__About this task__. Count every line of the data that includes "decentralized". State only the number.

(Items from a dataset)

=== Begin Enclosure ===

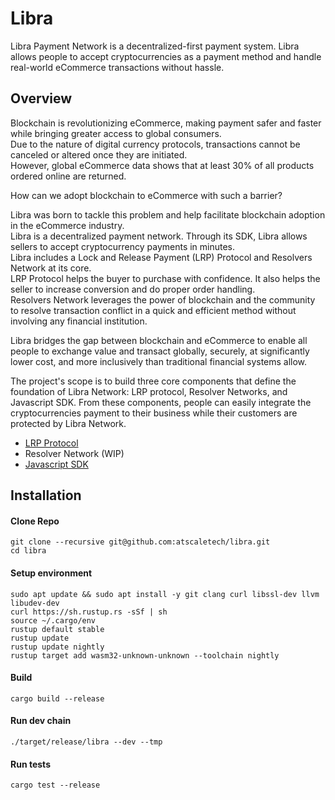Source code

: # Libra
Libra Payment Network is a decentralized-first payment system. Libra allows people to accept cryptocurrencies as a payment method and handle real-world eCommerce transactions without hassle.
## Overview
Blockchain is revolutionizing eCommerce, making payment safer and faster while bringing greater access to global consumers.  
Due to the nature of digital currency protocols, transactions cannot be canceled or altered once they are initiated.  
However, global eCommerce data shows that at least 30% of all products ordered online are returned.  

How can we adopt blockchain to eCommerce with such a barrier?

Libra was born to tackle this problem and help facilitate blockchain adoption in the eCommerce industry.  
Libra is a decentralized payment network. Through its SDK, Libra allows sellers to accept cryptocurrency payments in minutes.  
Libra includes a Lock and Release Payment (LRP) Protocol and Resolvers Network at its core.  
LRP Protocol helps the buyer to purchase with confidence. It also helps the seller to increase conversion and do proper order handling.  
Resolvers Network leverages the power of blockchain and the community to resolve transaction conflict in a quick and efficient method without involving any financial institution.  

Libra bridges the gap between blockchain and eCommerce to enable all people to exchange value and transact globally, securely, at significantly lower cost, and more inclusively than traditional financial systems allow.

The project's scope is to build three core components that define the foundation of Libra Network: LRP protocol, Resolver Networks, and Javascript SDK. From these components, people can easily integrate the cryptocurrencies payment to their business while their customers are protected by Libra Network.

- [LRP Protocol](https://github.com/atscaletech/libra/blob/main/pallets/lrp/README.md)
- Resolver Network (WIP)
- [Javascript SDK](https://github.com/atscaletech/libra-js)
## Installation

#### Clone Repo

```
git clone --recursive git@github.com:atscaletech/libra.git
cd libra
```

#### Setup environment

```
sudo apt update && sudo apt install -y git clang curl libssl-dev llvm libudev-dev
curl https://sh.rustup.rs -sSf | sh
source ~/.cargo/env
rustup default stable
rustup update
rustup update nightly
rustup target add wasm32-unknown-unknown --toolchain nightly
```

#### Build

```
cargo build --release
```

#### Run dev chain

```
./target/release/libra --dev --tmp
```

#### Run tests

```
cargo test --release
```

=== End Enclosure ===

__The answer__. 2